If the singer that sees a crescent (waxing or waning) on a given date, then the “Whole of the Moon” cannot be seen on the same date, unless his paramour is Not Of This Planet. Where in the universe they might be is unknown, but it may be possible to work it out by doing loads of very hard sums.
Incomplete Data: “Been Around the World,” Lisa Stansfield (1989)
Far too often, when facing a problem that requires a logical approach, the pop star panics. This results in a song about a failure which could have been avoided, rendering the entire song unnecessary. The repeated chorus of this particular song outlines her rushed response to her “baby” going AWOL: “Been around the world, and I, I, I / I can’t find my baby.” If we take Ms. Stansfield at her word — that she has looked properly, checked under every penguin, etc. — then it becomes clear that her technique has been most ineffective.

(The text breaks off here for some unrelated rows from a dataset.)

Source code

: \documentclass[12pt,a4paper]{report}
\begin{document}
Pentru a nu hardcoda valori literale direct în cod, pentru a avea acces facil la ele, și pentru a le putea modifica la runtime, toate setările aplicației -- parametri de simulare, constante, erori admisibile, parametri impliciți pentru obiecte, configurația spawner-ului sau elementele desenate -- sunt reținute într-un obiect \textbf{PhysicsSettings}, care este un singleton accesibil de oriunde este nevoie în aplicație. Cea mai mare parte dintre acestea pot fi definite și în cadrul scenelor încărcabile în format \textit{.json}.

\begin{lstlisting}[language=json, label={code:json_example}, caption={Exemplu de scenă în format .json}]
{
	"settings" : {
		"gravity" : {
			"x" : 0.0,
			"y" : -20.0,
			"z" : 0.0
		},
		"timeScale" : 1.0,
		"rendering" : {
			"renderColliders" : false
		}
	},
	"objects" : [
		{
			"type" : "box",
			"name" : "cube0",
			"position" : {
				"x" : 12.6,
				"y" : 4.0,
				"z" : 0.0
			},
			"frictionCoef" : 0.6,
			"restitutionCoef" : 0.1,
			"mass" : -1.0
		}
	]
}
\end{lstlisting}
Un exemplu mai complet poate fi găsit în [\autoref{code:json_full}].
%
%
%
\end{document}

“I don’t know when, I don’t know why / Why he’s gone away.” She is mistaken in concentrating just on the “why.” It is the “when” that matters: we need to know how much of a head start her adult male baby has gotten. If she had worked out his maximum distance from her as soon as she noticed his absence, Ms. Stansfield could have greatly increased her chances of finding him, using an Archimedean spiral search pattern. Furthermore, if she had started from the location where her baby had gone off in a strop, then worked her way outwards in such a fashion, she could have been made use of the same techniques deployed by underwater police divers in CSI-type scenarios.
Disregard for the Laws of the Universe: “It’s Raining Men,” The Weather Girls (1982)

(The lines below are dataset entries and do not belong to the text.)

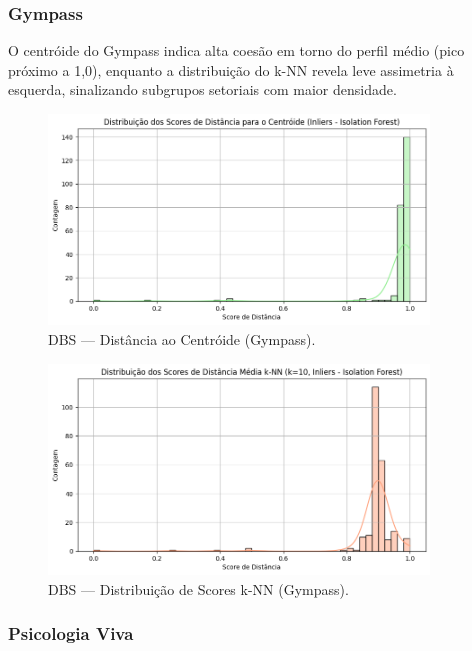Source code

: \subsubsection*{Gympass}
\noindent
O centróide do Gympass indica alta coesão em torno do perfil médio (pico próximo a 1,0), enquanto a distribuição do k-NN revela leve assimetria à esquerda, sinalizando subgrupos setoriais com maior densidade.

\begin{figure}[H]
    \centering
    \includegraphics[width=0.9\textwidth]{imagens/gympass_centroid.png}
    \caption{DBS — Distância ao Centróide (Gympass).}
    \label{fig:gympass_centroid}
\end{figure}

\begin{figure}[H]
    \centering
    \includegraphics[width=0.9\textwidth]{imagens/gympass_knn.png}
    \caption{DBS — Distribuição de Scores k-NN (Gympass).}
    \label{fig:gympass_knn}
\end{figure}

\subsubsection*{Psicologia Viva}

In some instances, mathematical modeling can help us understand the behaviour of individual elements within a system. However, when theory is put into practice, it is important to recognise potential errors and further refine the model where necessary. The accompanying video is a simulation of this imaginary event, presenting The Weather Girls’ interpretation of what it would be like were it to start “raining men.”

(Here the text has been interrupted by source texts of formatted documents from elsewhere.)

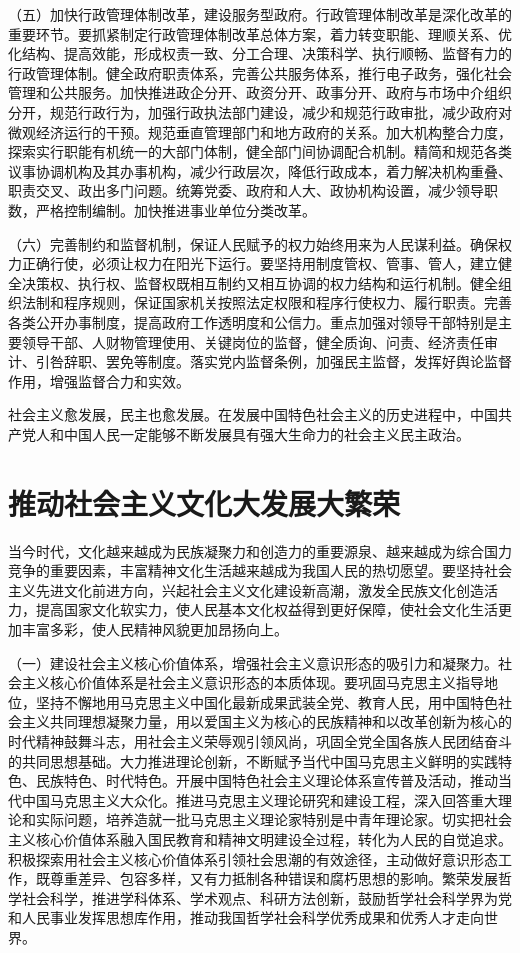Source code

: （五）加快行政管理体制改革，建设服务型政府。行政管理体制改革是深化改革的重要环节。要抓紧制定行政管理体制改革总体方案，着力转变职能、理顺关系、优化结构、提高效能，形成权责一致、分工合理、决策科学、执行顺畅、监督有力的行政管理体制。健全政府职责体系，完善公共服务体系，推行电子政务，强化社会管理和公共服务。加快推进政企分开、政资分开、政事分开、政府与市场中介组织分开，规范行政行为，加强行政执法部门建设，减少和规范行政审批，减少政府对微观经济运行的干预。规范垂直管理部门和地方政府的关系。加大机构整合力度，探索实行职能有机统一的大部门体制，健全部门间协调配合机制。精简和规范各类议事协调机构及其办事机构，减少行政层次，降低行政成本，着力解决机构重叠、职责交叉、政出多门问题。统筹党委、政府和人大、政协机构设置，减少领导职数，严格控制编制。加快推进事业单位分类改革。

（六）完善制约和监督机制，保证人民赋予的权力始终用来为人民谋利益。确保权力正确行使，必须让权力在阳光下运行。要坚持用制度管权、管事、管人，建立健全决策权、执行权、监督权既相互制约又相互协调的权力结构和运行机制。健全组织法制和程序规则，保证国家机关按照法定权限和程序行使权力、履行职责。完善各类公开办事制度，提高政府工作透明度和公信力。重点加强对领导干部特别是主要领导干部、人财物管理使用、关键岗位的监督，健全质询、问责、经济责任审计、引咎辞职、罢免等制度。落实党内监督条例，加强民主监督，发挥好舆论监督作用，增强监督合力和实效。

社会主义愈发展，民主也愈发展。在发展中国特色社会主义的历史进程中，中国共产党人和中国人民一定能够不断发展具有强大生命力的社会主义民主政治。

\section{推动社会主义文化大发展大繁荣}

当今时代，文化越来越成为民族凝聚力和创造力的重要源泉、越来越成为综合国力竞争的重要因素，丰富精神文化生活越来越成为我国人民的热切愿望。要坚持社会主义先进文化前进方向，兴起社会主义文化建设新高潮，激发全民族文化创造活力，提高国家文化软实力，使人民基本文化权益得到更好保障，使社会文化生活更加丰富多彩，使人民精神风貌更加昂扬向上。

（一）建设社会主义核心价值体系，增强社会主义意识形态的吸引力和凝聚力。社会主义核心价值体系是社会主义意识形态的本质体现。要巩固马克思主义指导地位，坚持不懈地用马克思主义中国化最新成果武装全党、教育人民，用中国特色社会主义共同理想凝聚力量，用以爱国主义为核心的民族精神和以改革创新为核心的时代精神鼓舞斗志，用社会主义荣辱观引领风尚，巩固全党全国各族人民团结奋斗的共同思想基础。大力推进理论创新，不断赋予当代中国马克思主义鲜明的实践特色、民族特色、时代特色。开展中国特色社会主义理论体系宣传普及活动，推动当代中国马克思主义大众化。推进马克思主义理论研究和建设工程，深入回答重大理论和实际问题，培养造就一批马克思主义理论家特别是中青年理论家。切实把社会主义核心价值体系融入国民教育和精神文明建设全过程，转化为人民的自觉追求。积极探索用社会主义核心价值体系引领社会思潮的有效途径，主动做好意识形态工作，既尊重差异、包容多样，又有力抵制各种错误和腐朽思想的影响。繁荣发展哲学社会科学，推进学科体系、学术观点、科研方法创新，鼓励哲学社会科学界为党和人民事业发挥思想库作用，推动我国哲学社会科学优秀成果和优秀人才走向世界。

A man falling from the sky will reach terminal velocity after approximately 450 metres. The video clearly shows these men dancing in Speedos after this occurrence (though strangely keeping their shoes and socks on). They should, in fact, be dead. This is clear evidence of a faulty mathematical method, and in the interests of safety, The Weather Girls should really reconsider the line “According to our sources / the street’s the place to go” (we note that they do not provide references here). It would be far better for women to go in search of a concrete bunker.
Many other songs from the eighties can be condemned by title alone: “Total Eclipse of the Heart” (Bonnie Tyler, 1983) is just wrong, and “Beds are Burning” (Midnight Oil, 1987) is unethical. It is depressing to note that “E = mc2” (Big Audio Dynamite, 1985) is not a fascinating explanation of relativity, any more than “Bad Medicine” (Bon Jovi, 1988) is an investigation into pharmaceutical research and development.
In conclusion, there is no evidence of progress with regard to scientific understanding in the pop music of eighties, as compared to that of the seventies.
In future studies, the authors will be testing their hypothesis that the emergence of House music improved numeracy in young children with its “four to the floor” beat.